On Monday, I was critical of a piece by Nick Cohen, attempting to smear the entire Liberal Democrats on the basis of a rather quirky stance on 5G masts by two councillors in Bath and possibly endorsed by the local Liberal Democrat MP. My view was that his attempt to associate the party with an anti-science stance was indicative of lazy bias.
My understanding is that 5G-capable masts aren’t an issue. At least, that seems to be the generally accepted position amongst experts and, as I know a lot less than them, unless someone is going to offer me overwhelming evidence that the experts are both wrong and corrupt, I’m content to go along with that. I’m not, for example, going to tell the pilot of a flight that I’m on that, just because someone on Twitter is convinced that there’s a better way of doing it than the way he was trained to, he should stop what he is doing and heed my words of wisdom. Expertise and consensus, whilst not foolproof, tend to offer better odds over time.
The bad news is that some anti-5G campaigners have found me and incorrectly assumed that I share their view. So, to be clear, I don’t. Please don’t send me obscure and, doubtless, thoughtfully edited quotes from reports, documents or other sources. As I’m not a scientist, I don’t have the technical knowledge to properly evaluate them, and I haven’t got the time, or the inclination, to teach myself.

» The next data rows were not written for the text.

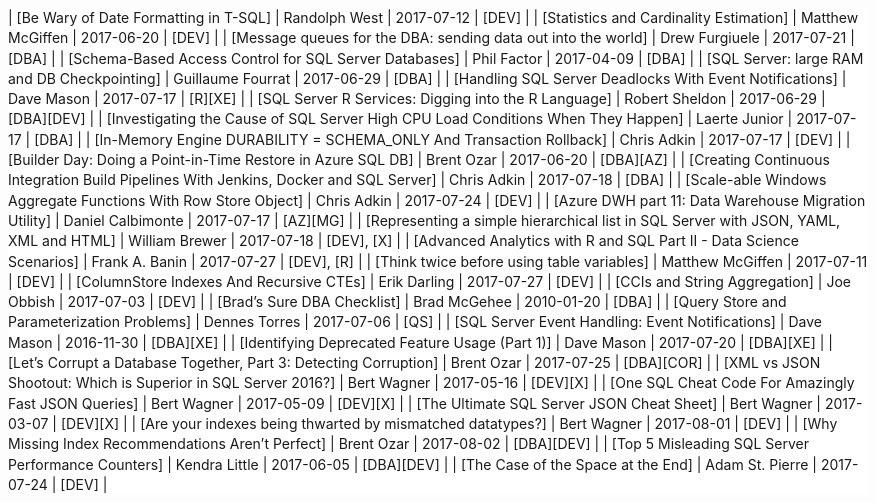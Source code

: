 | [Be Wary of Date Formatting in T-SQL]                                                                                   | Randolph West                            | 2017-07-12 | [DEV]       |
| [Statistics and Cardinality Estimation]                                                                                 | Matthew McGiffen                         | 2017-06-20 | [DEV]       |
| [Message queues for the DBA: sending data out into the world]                                                           | Drew Furgiuele                           | 2017-07-21 | [DBA]       |
| [Schema-Based Access Control for SQL Server Databases]                                                                  | Phil Factor                              | 2017-04-09 | [DBA]       |
| [SQL Server: large RAM and DB Checkpointing]                                                                            | Guillaume Fourrat                        | 2017-06-29 | [DBA]       |
| [Handling SQL Server Deadlocks With Event Notifications]                                                                | Dave Mason                               | 2017-07-17 | [R][XE]     |
| [SQL Server R Services: Digging into the R Language]                                                                    | Robert Sheldon                           | 2017-06-29 | [DBA][DEV]  |
| [Investigating the Cause of SQL Server High CPU Load Conditions When They Happen]                                       | Laerte Junior                            | 2017-07-17 | [DBA]       |
| [In-Memory Engine DURABILITY = SCHEMA_ONLY And Transaction Rollback]                                                    | Chris Adkin                              | 2017-07-17 | [DEV]       |
| [Builder Day: Doing a Point-in-Time Restore in Azure SQL DB]                                                            | Brent Ozar                               | 2017-06-20 | [DBA][AZ]   |
| [Creating Continuous Integration Build Pipelines With Jenkins, Docker and SQL Server]                                   | Chris Adkin                              | 2017-07-18 | [DBA]       |
| [Scale-able Windows Aggregate Functions With Row Store Object]                                                          | Chris Adkin                              | 2017-07-24 | [DEV]       |
| [Azure DWH part 11: Data Warehouse Migration Utility]                                                                   | Daniel Calbimonte                        | 2017-07-17 | [AZ][MG]    |
| [Representing a simple hierarchical list in SQL Server with JSON, YAML, XML and HTML]                                   | William Brewer                           | 2017-07-18 | [DEV], [X]  |
| [Advanced Analytics with R and SQL Part II - Data Science Scenarios]                                                    | Frank A. Banin                           | 2017-07-27 | [DEV], [R]  |
| [Think twice before using table variables]                                                                              | Matthew McGiffen                         | 2017-07-11 | [DEV]       |
| [ColumnStore Indexes And Recursive CTEs]                                                                                | Erik Darling                             | 2017-07-27 | [DEV]       |
| [CCIs and String Aggregation]                                                                                           | Joe Obbish                               | 2017-07-03 | [DEV]       |
| [Brad’s Sure DBA Checklist]                                                                                             | Brad McGehee                             | 2010-01-20 | [DBA]       |
| [Query Store and Parameterization Problems]                                                                             | Dennes Torres                            | 2017-07-06 | [QS]        |
| [SQL Server Event Handling: Event Notifications]                                                                        | Dave Mason                               | 2016-11-30 | [DBA][XE]   |
| [Identifying Deprecated Feature Usage (Part 1)]                                                                         | Dave Mason                               | 2017-07-20 | [DBA][XE]   |
| [Let’s Corrupt a Database Together, Part 3: Detecting Corruption]                                                       | Brent Ozar                               | 2017-07-25 | [DBA][COR]  |
| [XML vs JSON Shootout: Which is Superior in SQL Server 2016?]                                                           | Bert Wagner                              | 2017-05-16 | [DEV][X]    |
| [One SQL Cheat Code For Amazingly Fast JSON Queries]                                                                    | Bert Wagner                              | 2017-05-09 | [DEV][X]    |
| [The Ultimate SQL Server JSON Cheat Sheet]                                                                              | Bert Wagner                              | 2017-03-07 | [DEV][X]    |
| [Are your indexes being thwarted by mismatched datatypes?]                                                              | Bert Wagner                              | 2017-08-01 | [DEV]       |
| [Why Missing Index Recommendations Aren’t Perfect]                                                                      | Brent Ozar                               | 2017-08-02 | [DBA][DEV]  |
| [Top 5 Misleading SQL Server Performance Counters]                                                                      | Kendra Little                            | 2017-06-05 | [DBA][DEV]  |
| [The Case of the Space at the End]                                                                                      | Adam St. Pierre                          | 2017-07-24 | [DEV]       |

It is a reminder that, out there, there are some people absolutely certain that, in the face of the available evidence, that governments are out to control us all through mind control, or microchips administered via fake vaccinations. Frankly, I haven’t encountered the government competent enough to do that or, even if they somehow could, monitor individuals any more than they currently do. The internet has given such people the means to publicise their views and convince the paranoid, the vulnerable and the disturbed to do things that harm society.
Anti-5G campaigners mostly don’t fall into that category, but they are likely to make the same sort of mistake, i.e. believing that because something passionately concerns them, the rest of us should be equally passionately concerned. And in a world where there are plenty of obvious things that need addressing - poverty, climate change, armed conflict to name but three - I really don’t have the bandwidth to worry about something that I currently have no reason to worry about.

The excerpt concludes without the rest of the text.